Raikou M, Briggs A, Gray A, McGuire A
City University, London, UK.
Health Econ. 2000 Apr;9(3):191-8. doi: 10.1002/(sici)1099-1050(200004)9:3<191::aid-hec510>3.0.co;2-1.
Costing issues are increasingly being addressed in multi-centre studies. In this paper, two methods for collecting costing information are compared within a simulated clinical trial setting. One method estimates average treatment costs by applying unit costs averaged across treatment centres to centre-specific volumes of resource use. The second uses centre-specific information for both the unit costs and the resource volumes, and then averages across centres. Using a pre-specified production relation between the different volumes of resource use, and simulating changes in unit costs, it is shown that these two methods result in statistically different estimates of average treatment costs.
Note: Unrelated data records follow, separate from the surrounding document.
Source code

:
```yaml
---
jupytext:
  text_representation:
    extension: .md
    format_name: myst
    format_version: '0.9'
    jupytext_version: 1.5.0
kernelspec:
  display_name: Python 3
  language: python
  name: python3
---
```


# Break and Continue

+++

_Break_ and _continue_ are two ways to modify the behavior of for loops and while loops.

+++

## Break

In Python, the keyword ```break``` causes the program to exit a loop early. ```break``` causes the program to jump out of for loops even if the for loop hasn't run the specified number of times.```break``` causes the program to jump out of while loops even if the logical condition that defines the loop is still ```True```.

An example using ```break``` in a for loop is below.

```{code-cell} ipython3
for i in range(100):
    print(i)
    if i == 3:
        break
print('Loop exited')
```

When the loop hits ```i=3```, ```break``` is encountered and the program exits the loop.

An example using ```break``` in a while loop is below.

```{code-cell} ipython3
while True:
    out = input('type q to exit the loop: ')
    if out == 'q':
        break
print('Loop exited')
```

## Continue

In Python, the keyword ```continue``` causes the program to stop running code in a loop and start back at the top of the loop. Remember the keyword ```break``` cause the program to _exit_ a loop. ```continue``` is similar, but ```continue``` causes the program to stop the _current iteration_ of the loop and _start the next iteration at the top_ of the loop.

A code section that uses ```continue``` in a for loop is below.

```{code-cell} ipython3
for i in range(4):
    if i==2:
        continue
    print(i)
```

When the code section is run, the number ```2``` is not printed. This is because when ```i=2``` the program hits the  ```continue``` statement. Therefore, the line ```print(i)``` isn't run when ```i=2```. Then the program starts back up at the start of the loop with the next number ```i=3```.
This finding holds, regardless of the degree of substitutability between the resource volumes, except when considerable uncertainty surrounds treatment centre responses to relative changes in unit costs. The findings suggest that a more cautious approach should be adopted in the collection, calculation and interpretation of treatment costs in multi-centre studies.
成本问题在多中心研究中越来越受到关注。本文在模拟临床试验环境中比较了两种收集成本信息的方法。一种方法是通过将各治疗中心的平均单位成本应用于特定中心的资源使用量来估算平均治疗成本。第二种方法则使用特定中心的单位成本和资源使用量信息,然后在各中心之间求平均值。利用不同资源使用量之间预先设定的生产关系,并模拟单位成本的变化,结果表明这两种方法得出的平均治疗成本估计值在统计学上存在差异。无论资源使用量之间的替代程度如何,这一发现都成立,除非治疗中心对单位成本相对变化的反应存在相当大的不确定性。研究结果表明,在多中心研究中,在收集、计算和解释治疗成本时应采取更为谨慎的方法。